Jeremy Warner in the Independent's business section has a more reasoned view. He admits that the Metronet fiasco has driven a coach and horses through two of the supposed benefits of the whole PPP approach to public works: that the private sector will do the work more efficiently/cheaply than the public sector, and that if it fails to do so, it will bear the cost. He observes that it seems that the City has, as usual, run rings around the public servants in putting the deal together. 

To me, this last point -- that the private sector will try to bamboozle the public sector in these deals -- almost amounts to sufficient reason not to continue with the whole PPP approach. (I say "almost" because the Government has shown itself quite capable of playing fast and loose with contracts -- take a look at the experience of GNER with its contract to run the East Coast Main Line). There isn't much hope that the Government will abandon PPPs, but we should at least ask if there are any lessons that can be drawn from this episode. 

One that occurs to me is that the Government should choose its partners carefully. Metronet isn't a real company -- it's a consortium put together by five engineering companies solely to bid on the Underground contracts. These shareholders all appear to have limited liability for Metronet's doings. Apparently the Government's negotiators either never heard of, or at any rate did not insist on, things like guarantees, deficiency agreements, covenants or even comfort letters that would have made the partners liable for Metronet's failings. In these circumstances, it was misleading for the Government ever to suggest that the private sector would be on the hook for any cost overruns. In fact, when you consider the huge sums that have already been paid to Metronet under the contract, it's likely that the losses incurred by the partners are quite limited -- and, of course, deductible from earnings elsewhere. (PPP RIP? Probably not, 18 July 2007)

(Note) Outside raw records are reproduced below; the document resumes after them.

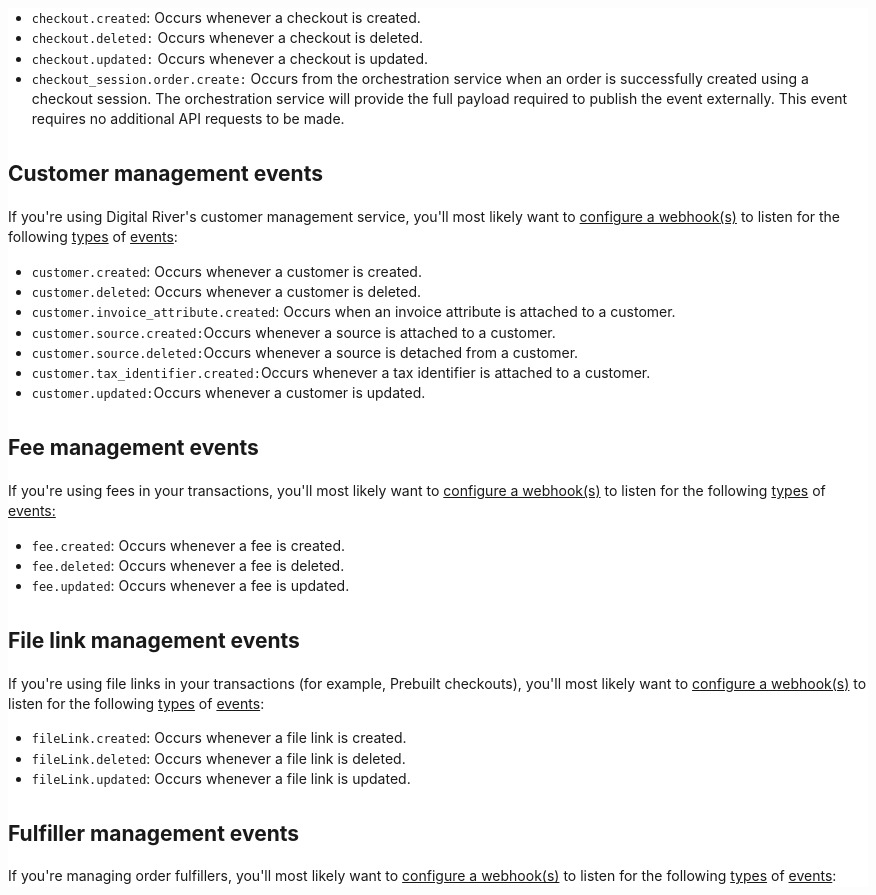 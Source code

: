 * `checkout.created`: Occurs whenever a checkout is created.&#x20;
* `checkout.deleted:` Occurs whenever a checkout is deleted.&#x20;
* `checkout.updated:` Occurs whenever a checkout is updated.&#x20;
* `checkout_session.order.create:` Occurs from the orchestration service when an order is successfully created using a checkout session. The orchestration service will provide the full payload required to publish the event externally. This event requires no additional API requests to be made.

## Customer management events

If you're using Digital River's customer management service, you'll most likely want to [configure a webhook(s)](../../../administration/dashboard/developers/webhooks/creating-a-webhook.md) to listen for the following [types](./#event-types) of [events](https://www.digitalriver.com/docs/digital-river-api-reference/#tag/Events):

* `customer.created`: Occurs whenever a customer is created.
* `customer.deleted`: Occurs whenever a customer is deleted.&#x20;
* `customer.invoice_attribute.created`: Occurs when an invoice attribute is attached to a customer.
* `customer.source.created:`Occurs whenever a source is attached to a customer.&#x20;
* `customer.source.deleted:`Occurs whenever a source is detached from a customer.&#x20;
* `customer.tax_identifier.created:`Occurs whenever a tax identifier is attached to a customer.&#x20;
* `customer.updated:`Occurs whenever a customer is updated.

## Fee management events

If you're using fees in your transactions, you'll most likely want to [configure a webhook(s)](../../../administration/dashboard/developers/webhooks/creating-a-webhook.md) to listen for the following [types](./#event-types) of [events:](https://www.digitalriver.com/docs/digital-river-api-reference/#tag/Events)

* `fee.created`: Occurs whenever a fee is created.
* `fee.deleted`: Occurs whenever a fee is deleted.&#x20;
* `fee.updated`: Occurs whenever a fee is updated.

## File link management events

If you're using file links in your transactions (for example, Prebuilt checkouts), you'll most likely want to [configure a webhook(s)](../../../administration/dashboard/developers/webhooks/creating-a-webhook.md) to listen for the following [types](./#event-types) of [events](https://www.digitalriver.com/docs/digital-river-api-reference/#tag/Events):

* `fileLink.created`: Occurs whenever a file link is created.
* `fileLink.deleted`: Occurs whenever a file link is deleted.
* `fileLink.updated`: Occurs whenever a file link is updated.

## Fulfiller management events

If you're managing order fulfillers, you'll most likely want to [configure a webhook(s)](../../../administration/dashboard/developers/webhooks/creating-a-webhook.md) to listen for the following [types](./#event-types) of [events](https://www.digitalriver.com/docs/digital-river-api-reference/#tag/Events):
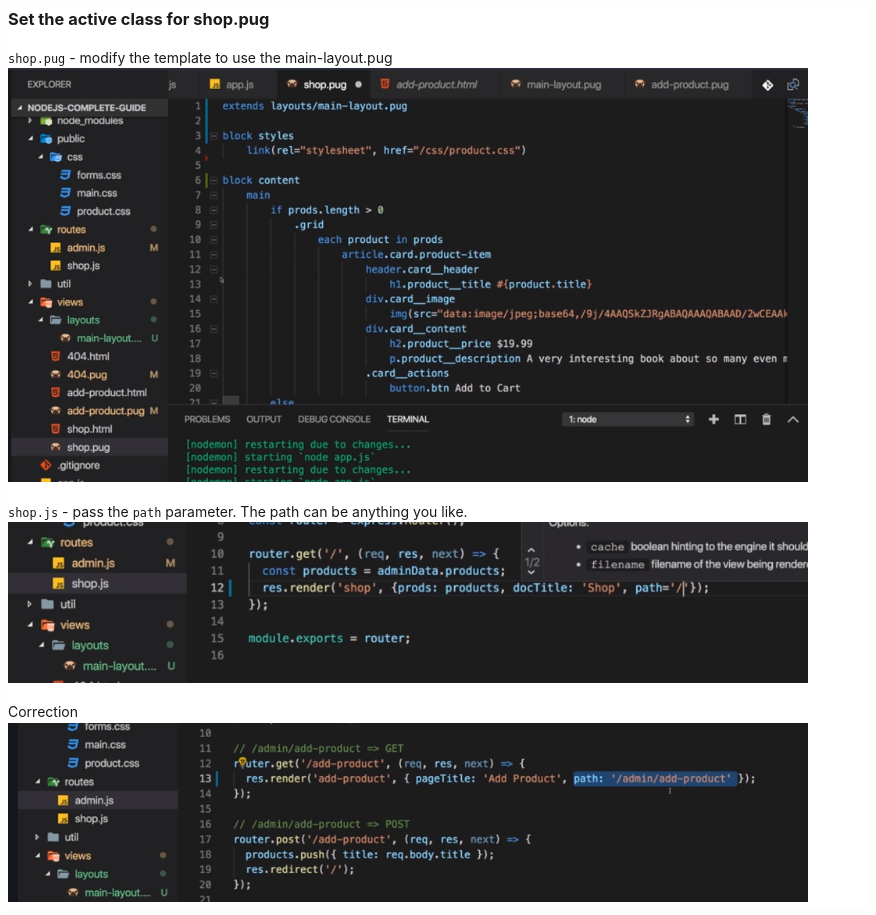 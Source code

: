 ### Set the active class for shop.pug

`shop.pug` - modify the template to use the main-layout.pug
<img src="./assets/S6/86.png" alt="packages" width="800"/>


`shop.js` - pass the `path` parameter. The path can be anything you like.
<img src="./assets/S6/87.png" alt="packages" width="800"/>

Correction
<img src="./assets/S6/82.png" alt="packages" width="800"/>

It became clear some time later that all sorts of dubious practices had been widespread:

The private sector has done a pretty good job of trashing its own reputation since the UK Government started privatising the provision of all kinds of public services (the so-called Private Finance Initiative, or PFI). The mega-disasters are well known: the collapse of the Metronet consortium that was selected to run half of the London Underground (it ran out of money and credit only a couple of years into a thirty-year contract); the soaring cost of the privately-run railways, which absorb far more in subsidy than poor old British Rail ever did; the out-of-control BAA monopoly that has made London's airports musts to avoid; and so on. 

It's pretty clear that public sector negotiators have been outsmarted by their private sector counterparts at every turn. Contracts have been let for the wrong term, risks and rewards are hopelessly skewed against the government, and there is an absence of real accountability. 
Now it transpires that things may be even worse than this. Metronet or BAA are clear examples of failures of public-private finance to deliver what was promised at the agreed price. However, even in many cases where the partnership has "worked" in terms of delivering the project without any headline-grabbing screw-ups, it seems as if the public may still have got the short end of the stick. The Office of Fair Trading (OFT) has just accused 112 construction companies of irregularities relating to the bidding process for publicly-funded construction projects. The offences include "cover pricing" i.e. forming cartels with competitors to inflate prices in order to ensure they don't win contracts (no, I don't know why they would do this either -- if you don't want the job, don't bid), and faking invoices in order to compensate losing bidders.  (PFI-ddle, 17 April 2008)

I assume the good folks at TD Economics are confident that Canadian bureaucrats negotiating P3 deals would avoid all of these pitfalls and protect the interests of taxpayers. I'm not sure I'd bet any of my own money on that, but given her recent praise of P3, it looks as though Premier Kathleen Wynne is going to do that for me.